Os números reflectem mais a forma do que a substância, até porque a substância raramente é convidada para este tipo de debates – acima de tudo é preciso deixar uma impressão, ou aquilo a que se costuma chamar a postura presidenciável.

Numa inversão de papéis que se revelou forçada demais, Tim Kaine, o senador da Virginia que se descreveu como “entediante” depois de ter sido escolhido por Hillary Clinton, partiu para o ataque assim que a moderadora Elaine Quijano deu o tiro de partida. Disparava rajadas de insultos proferidos por Donald Trump ao longo dos útimos dias, semanas, meses, anos e décadas como se quisesse deixar bem claro quem é que uma parte do eleitorado quer ver na Casa Branca – como se essa parte do eleitorado não estivesse a pensar votar em Donald Trump precisamente por causa desses insultos.

Mas o objectivo do candidato a vice-presidente do Partido Democrata era outro: tentar encostar Mike Pence à parede e obrigá-lo a dizer em público se concordava com as opiniões mais polémicas e extremistas do seu chefe.
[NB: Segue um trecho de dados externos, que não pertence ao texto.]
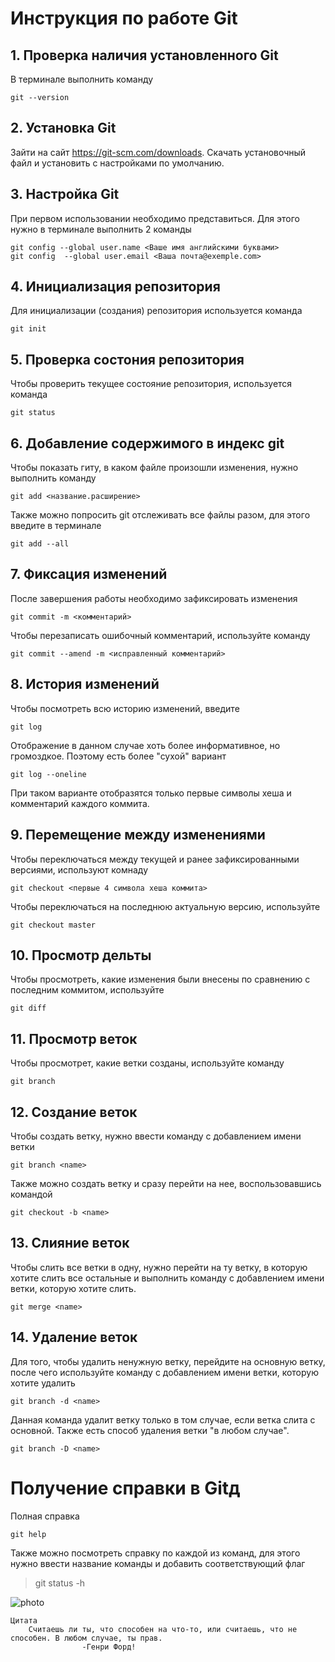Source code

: # **Инструкция по работе Git**

## 1. Проверка наличия установленного Git

В терминале выполнить команду

    git --version
    
## 2. Установка Git

Зайти на сайт https://git-scm.com/downloads. Скачать установочный файл и установить с настройками по умолчанию.

## 3. Настройка Git

При первом использовании необходимо представиться. Для этого нужно в терминале выполнить 2 команды

    git config --global user.name <Ваше имя английскими буквами>
    git config  --global user.email <Ваша почта@exemple.com>

## 4. Инициализация репозитория

Для инициализации (создания) репозитория используется команда

    git init

## 5. Проверка состония репозитория

Чтобы проверить текущее состояние репозитория, используется команда

    git status

## 6. Добавление содержимого в индекс git

Чтобы показать гиту, в каком файле произошли изменения, нужно выполнить команду

    git add <название.расширение>

Также можно попросить git отслеживать все файлы разом, для этого введите в терминале

    git add --all

## 7. Фиксация изменений

После завершения работы необходимо зафиксировать изменения

    git commit -m <комментарий>

Чтобы перезаписать ошибочный комментарий, используйте команду 

    git commit --amend -m <исправленный комментарий>

## 8. История изменений 

Чтобы посмотреть всю историю изменений, введите

    git log

Отображение в данном случае хоть более информативное, но громоздкое. Поэтому есть более "сухой" вариант

    git log --oneline

При таком варианте отобразятся только первые символы хеша и комментарий каждого коммита.

## 9. Перемещение между изменениями

Чтобы переключаться между текущей и ранее зафиксированными версиями, используют комнаду

    git checkout <первые 4 символа хеша коммита>

Чтобы переключаться на последнюю актуальную версию, используйте

    git checkout master

## 10. Просмотр дельты

Чтобы просмотреть, какие изменения были внесены по сравнению с последним коммитом, используйте

    git diff

## 11. Просмотр веток

Чтобы просмотрет, какие ветки созданы, используйте команду

    git branch
   
## 12. Создание веток

Чтобы создать ветку, нужно ввести команду с добавлением имени ветки

    git branch <name>

Также можно создать ветку и сразу перейти на нее, воспользовавшись командой

    git checkout -b <name>

## 13. Слияние веток

Чтобы слить все ветки в одну, нужно перейти на ту ветку, в которую хотите слить все остальные и выполнить команду с добавлением имени ветки, которую хотите слить.

    git merge <name>

## 14. Удаление веток

Для того, чтобы удалить ненужную ветку, перейдите на основную ветку, после чего используйте команду с добавлением имени ветки, которую хотите удалить

    git branch -d <name>

Данная команда удалит ветку только в том случае, если ветка слита с основной. Также есть способ удаления ветки "в любом случае".

    git branch -D <name>

# Получение справки в Gitд 
Полная справка

    git help

 
Также можно посмотреть справку по каждой из команд, для этого нужно ввести название команды и добавить соответствующий флаг 

>    git status -h


![photo](/git_picture.png)

```
Цитата
    Считаешь ли ты, что способен на что-то, или считаешь, что не способен. В любом случае, ты прав. 
                -Генри Форд!
```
Ao contrário de Trump, que na semana passada se deixou enervar facilmente com as bicadas de Clinton, Pence nunca vacilou. À boa maneira de um político experiente e bem treinado para este debate, nem disse que sim, nem disse que não – deixou Tim Kaine falar e limitou-se a dizer que aquelas afirmações atribuídas a Donald Trump não eram verdadeiras, apesar de serem.

“Não posso acreditar que o governador Pence defenda a campanha insultuosa que o Donald Trump tem feito”, disse um agitado Tim Kaine assim que reparou que Mike Pence não estava ali para repetir a insegurança de Trump frente a Clinton.
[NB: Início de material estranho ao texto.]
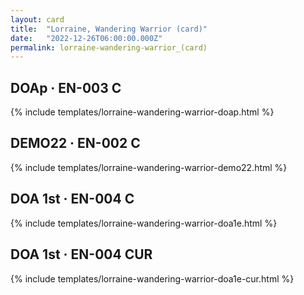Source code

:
```yaml
---
layout: card
title:  "Lorraine, Wandering Warrior (card)"
date:   "2022-12-26T06:00:00.000Z"
permalink: lorraine-wandering-warrior_(card)
---
```


## DOAp &middot; EN-003 C

{% include templates/lorraine-wandering-warrior-doap.html %}


## DEMO22 &middot; EN-002 C

{% include templates/lorraine-wandering-warrior-demo22.html %}


## DOA 1st &middot; EN-004 C

{% include templates/lorraine-wandering-warrior-doa1e.html %}


## DOA 1st &middot; EN-004 CUR

{% include templates/lorraine-wandering-warrior-doa1e-cur.html %}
Mais tarde, uma nova tentativa, também sem sucesso: “Esta noite já disse seis vezes ao governador Pence que não consigo imaginar como é que ele pode defender as posições do seu parceiro de candidatura, e em todas essas seis ocasiões ele recusou-se a defendê-las.” A resposta de Mike Pence, governador do Indiana, voltou a surgir de forma calma: “Não ponha palavras na minha boca.”
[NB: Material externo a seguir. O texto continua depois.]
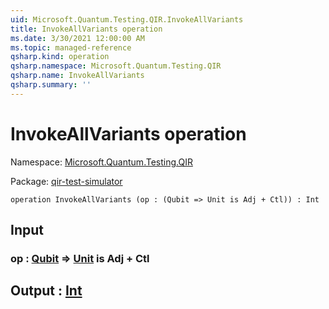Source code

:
 ```yaml
---
uid: Microsoft.Quantum.Testing.QIR.InvokeAllVariants
title: InvokeAllVariants operation
ms.date: 3/30/2021 12:00:00 AM
ms.topic: managed-reference
qsharp.kind: operation
qsharp.namespace: Microsoft.Quantum.Testing.QIR
qsharp.name: InvokeAllVariants
qsharp.summary: ''
---
```


# InvokeAllVariants operation

Namespace: [Microsoft.Quantum.Testing.QIR](xref:Microsoft.Quantum.Testing.QIR)

Package: [qir-test-simulator](https://nuget.org/packages/qir-test-simulator)




```qsharp
operation InvokeAllVariants (op : (Qubit => Unit is Adj + Ctl)) : Int
```


## Input

### op : [Qubit](xref:microsoft.quantum.lang-ref.qubit) => [Unit](xref:microsoft.quantum.lang-ref.unit)  is Adj + Ctl





## Output : [Int](xref:microsoft.quantum.lang-ref.int)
O debate era mais complicado para Mike Pence, que tinha de aplacar o ataque do adversário no final de uma semana péssima para Donald Trump: primeiro o debate com Clinton, depois uma guerra no Twitter contra uma antiga Miss Universo, e por fim a revelação de que o candidato à Presidência dos Estados Unidos pelo Partido Republicano declarou uma perda de quase mil milhões de dólares em 1995, o que lhe pode ter garantido o não pagamento de impostos federais pelo menos durante 18 anos.

O problema para o candidato do Partido Democrata é que o seu adversário não estava ali para responder. A estratégia era clara: fingir-se de morto quando confrontado com os inúmeros problemas de Donald Trump, e dizer aos eleitores do Partido Republicano que torcem o nariz ao magnata do imobiliário que ele está ali para ser o adulto na Casa Branca, apesar de ser 13 anos mais novo.

Numa campanha atípica – em que um candidato pode gabar-se de ter sido “brilhante” ao aproveitar a lei a seu favor para não pagar impostos e não vê a sua base de apoio abanar –, Mike Pence deu-se ainda ao luxo de falar como um verdadeiro republicano conservador, daqueles que os eleitores conhecem pelo menos desde o tempo de Ronald Reagan.

Num claro afastamento das declarações de Donald Trump, o candidato a vice-presidente acusou o Presidente russo, Vladimir Putin, de ser “um pequeno e provocador líder”, que “está a ditar as regras a todos os Estados Unidos da América, a maior nação da Terra”. E deixou mesmo um aviso a Moscovo, quando a conversa se virou para a guerra na Síria.

“As provocações da Rússia têm de ser confrontadas com a força da América. E se a Rússia decidir continuar a envolver-se neste ataque bárbaro a Alepo, os Estados Unidos da América devem usar a sua força militar para atacar alvos do regime de Assad.”

Kaine bem tentou lembrar que Donald Trump tem elogiado as capacidades de liderança de Vladimir Putin, e que o próprio Mike Pence se referiu ao Presidente russo como um “excelente líder” (na verdade, Pence referiu-se a Putin com um líder “forte”), mas nada disso desviou o candidato do Partido Republicano dos seus objectivos principais para o debate: não comprometer Trump e atirar-se para os primeiros lugares da fila no partido se a vida lhe correr mal nas eleições de Novembro.